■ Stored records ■
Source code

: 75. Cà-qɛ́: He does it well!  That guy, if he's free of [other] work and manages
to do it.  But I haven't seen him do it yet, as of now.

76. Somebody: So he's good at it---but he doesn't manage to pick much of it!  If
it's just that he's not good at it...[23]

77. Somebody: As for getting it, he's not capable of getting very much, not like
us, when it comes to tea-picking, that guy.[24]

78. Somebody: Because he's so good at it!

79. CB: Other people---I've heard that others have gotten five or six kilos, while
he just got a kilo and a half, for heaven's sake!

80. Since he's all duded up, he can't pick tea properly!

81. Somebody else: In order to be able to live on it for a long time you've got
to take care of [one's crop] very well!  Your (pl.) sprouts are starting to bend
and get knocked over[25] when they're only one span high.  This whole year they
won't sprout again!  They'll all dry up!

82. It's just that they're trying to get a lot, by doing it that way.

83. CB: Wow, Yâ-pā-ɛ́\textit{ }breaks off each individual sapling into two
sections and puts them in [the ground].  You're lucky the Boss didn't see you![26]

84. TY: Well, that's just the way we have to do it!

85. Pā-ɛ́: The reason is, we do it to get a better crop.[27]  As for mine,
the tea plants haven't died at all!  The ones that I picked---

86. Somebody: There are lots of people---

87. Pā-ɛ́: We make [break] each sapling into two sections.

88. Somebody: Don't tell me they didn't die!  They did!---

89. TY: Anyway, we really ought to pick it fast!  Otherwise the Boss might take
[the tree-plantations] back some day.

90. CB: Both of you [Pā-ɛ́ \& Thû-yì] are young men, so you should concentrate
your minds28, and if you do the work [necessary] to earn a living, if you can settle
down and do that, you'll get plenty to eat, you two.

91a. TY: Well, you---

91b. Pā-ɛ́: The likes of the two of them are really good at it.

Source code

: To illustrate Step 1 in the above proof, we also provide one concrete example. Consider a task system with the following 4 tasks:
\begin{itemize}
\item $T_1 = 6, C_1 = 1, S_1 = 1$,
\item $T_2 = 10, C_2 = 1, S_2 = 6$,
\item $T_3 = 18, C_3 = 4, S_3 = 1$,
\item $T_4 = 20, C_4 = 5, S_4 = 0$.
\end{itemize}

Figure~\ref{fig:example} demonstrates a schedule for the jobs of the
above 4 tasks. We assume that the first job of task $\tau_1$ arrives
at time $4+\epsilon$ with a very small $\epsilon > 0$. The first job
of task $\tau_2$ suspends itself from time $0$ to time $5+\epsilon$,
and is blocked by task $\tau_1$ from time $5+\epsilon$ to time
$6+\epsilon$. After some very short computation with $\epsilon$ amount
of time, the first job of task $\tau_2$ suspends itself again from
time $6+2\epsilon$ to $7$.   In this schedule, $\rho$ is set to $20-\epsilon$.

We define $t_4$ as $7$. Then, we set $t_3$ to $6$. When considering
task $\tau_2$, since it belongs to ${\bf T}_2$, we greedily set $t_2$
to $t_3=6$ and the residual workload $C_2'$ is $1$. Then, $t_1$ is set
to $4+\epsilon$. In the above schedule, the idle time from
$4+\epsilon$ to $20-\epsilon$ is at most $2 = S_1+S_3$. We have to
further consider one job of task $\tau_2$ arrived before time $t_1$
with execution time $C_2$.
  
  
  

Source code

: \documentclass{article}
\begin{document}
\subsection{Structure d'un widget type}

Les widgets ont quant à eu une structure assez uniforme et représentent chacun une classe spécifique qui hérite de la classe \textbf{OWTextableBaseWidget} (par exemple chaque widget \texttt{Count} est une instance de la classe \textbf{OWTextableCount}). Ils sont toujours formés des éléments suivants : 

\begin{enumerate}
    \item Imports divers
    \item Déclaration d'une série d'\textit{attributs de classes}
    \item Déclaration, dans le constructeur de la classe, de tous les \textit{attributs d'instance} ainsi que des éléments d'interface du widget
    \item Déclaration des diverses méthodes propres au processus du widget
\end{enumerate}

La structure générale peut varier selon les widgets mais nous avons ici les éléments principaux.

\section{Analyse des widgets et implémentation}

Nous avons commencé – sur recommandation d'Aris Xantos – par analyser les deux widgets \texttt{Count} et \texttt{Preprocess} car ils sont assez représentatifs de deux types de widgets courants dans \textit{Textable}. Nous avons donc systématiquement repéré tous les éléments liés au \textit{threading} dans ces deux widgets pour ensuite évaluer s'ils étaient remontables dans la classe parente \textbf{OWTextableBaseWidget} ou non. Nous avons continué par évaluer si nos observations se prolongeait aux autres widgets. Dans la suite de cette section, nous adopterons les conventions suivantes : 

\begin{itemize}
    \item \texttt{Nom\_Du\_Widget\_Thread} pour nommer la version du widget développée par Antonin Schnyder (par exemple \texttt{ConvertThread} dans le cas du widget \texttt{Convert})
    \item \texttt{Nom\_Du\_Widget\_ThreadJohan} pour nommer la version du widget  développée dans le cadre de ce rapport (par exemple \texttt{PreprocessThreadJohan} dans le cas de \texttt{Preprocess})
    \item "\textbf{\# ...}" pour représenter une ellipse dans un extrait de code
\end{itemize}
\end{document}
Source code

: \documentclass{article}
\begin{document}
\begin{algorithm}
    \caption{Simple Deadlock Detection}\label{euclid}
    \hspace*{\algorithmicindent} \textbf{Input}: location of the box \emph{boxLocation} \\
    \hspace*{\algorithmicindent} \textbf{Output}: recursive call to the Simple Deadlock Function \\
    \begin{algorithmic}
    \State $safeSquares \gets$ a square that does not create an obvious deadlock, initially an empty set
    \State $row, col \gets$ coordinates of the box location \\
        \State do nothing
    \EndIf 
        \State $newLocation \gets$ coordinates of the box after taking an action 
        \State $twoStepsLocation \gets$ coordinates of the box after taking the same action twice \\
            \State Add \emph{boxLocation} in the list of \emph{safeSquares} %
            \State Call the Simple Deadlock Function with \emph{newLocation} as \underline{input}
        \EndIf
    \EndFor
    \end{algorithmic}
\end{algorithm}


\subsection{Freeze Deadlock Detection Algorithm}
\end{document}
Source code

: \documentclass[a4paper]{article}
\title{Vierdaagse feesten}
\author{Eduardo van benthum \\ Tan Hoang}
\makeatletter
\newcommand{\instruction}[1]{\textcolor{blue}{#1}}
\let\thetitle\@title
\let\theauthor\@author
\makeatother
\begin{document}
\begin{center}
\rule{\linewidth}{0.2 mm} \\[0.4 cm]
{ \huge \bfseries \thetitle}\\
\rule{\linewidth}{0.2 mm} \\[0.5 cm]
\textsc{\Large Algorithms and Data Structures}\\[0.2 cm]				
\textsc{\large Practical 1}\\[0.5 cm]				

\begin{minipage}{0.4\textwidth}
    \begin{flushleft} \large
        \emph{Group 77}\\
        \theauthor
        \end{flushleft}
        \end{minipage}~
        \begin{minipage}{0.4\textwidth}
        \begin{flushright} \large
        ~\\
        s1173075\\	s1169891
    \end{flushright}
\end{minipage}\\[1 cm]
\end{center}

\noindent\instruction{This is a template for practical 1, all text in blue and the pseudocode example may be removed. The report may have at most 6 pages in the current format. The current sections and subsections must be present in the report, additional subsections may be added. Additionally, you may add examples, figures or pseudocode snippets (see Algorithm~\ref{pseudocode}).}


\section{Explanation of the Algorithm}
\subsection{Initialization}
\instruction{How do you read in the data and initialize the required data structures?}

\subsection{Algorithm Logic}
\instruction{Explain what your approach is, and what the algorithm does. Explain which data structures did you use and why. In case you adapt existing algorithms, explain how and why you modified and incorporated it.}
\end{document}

■ What to do ■
Return the entries exactly through the "C_2 = 1, S_2" line.

■ Your response ■
Source code

: 75. Cà-qɛ́: He does it well!  That guy, if he's free of [other] work and manages
to do it.  But I haven't seen him do it yet, as of now.

76. Somebody: So he's good at it---but he doesn't manage to pick much of it!  If
it's just that he's not good at it...[23]

77. Somebody: As for getting it, he's not capable of getting very much, not like
us, when it comes to tea-picking, that guy.[24]

78. Somebody: Because he's so good at it!

79. CB: Other people---I've heard that others have gotten five or six kilos, while
he just got a kilo and a half, for heaven's sake!

80. Since he's all duded up, he can't pick tea properly!

81. Somebody else: In order to be able to live on it for a long time you've got
to take care of [one's crop] very well!  Your (pl.) sprouts are starting to bend
and get knocked over[25] when they're only one span high.  This whole year they
won't sprout again!  They'll all dry up!

82. It's just that they're trying to get a lot, by doing it that way.

83. CB: Wow, Yâ-pā-ɛ́\textit{ }breaks off each individual sapling into two
sections and puts them in [the ground].  You're lucky the Boss didn't see you![26]

84. TY: Well, that's just the way we have to do it!

85. Pā-ɛ́: The reason is, we do it to get a better crop.[27]  As for mine,
the tea plants haven't died at all!  The ones that I picked---

86. Somebody: There are lots of people---

87. Pā-ɛ́: We make [break] each sapling into two sections.

88. Somebody: Don't tell me they didn't die!  They did!---

89. TY: Anyway, we really ought to pick it fast!  Otherwise the Boss might take
[the tree-plantations] back some day.

90. CB: Both of you [Pā-ɛ́ \& Thû-yì] are young men, so you should concentrate
your minds28, and if you do the work [necessary] to earn a living, if you can settle
down and do that, you'll get plenty to eat, you two.

91a. TY: Well, you---

91b. Pā-ɛ́: The likes of the two of them are really good at it.

Source code

: To illustrate Step 1 in the above proof, we also provide one concrete example. Consider a task system with the following 4 tasks:
\begin{itemize}
\item $T_1 = 6, C_1 = 1, S_1 = 1$,
\item $T_2 = 10, C_2 = 1, S_2 = 6$,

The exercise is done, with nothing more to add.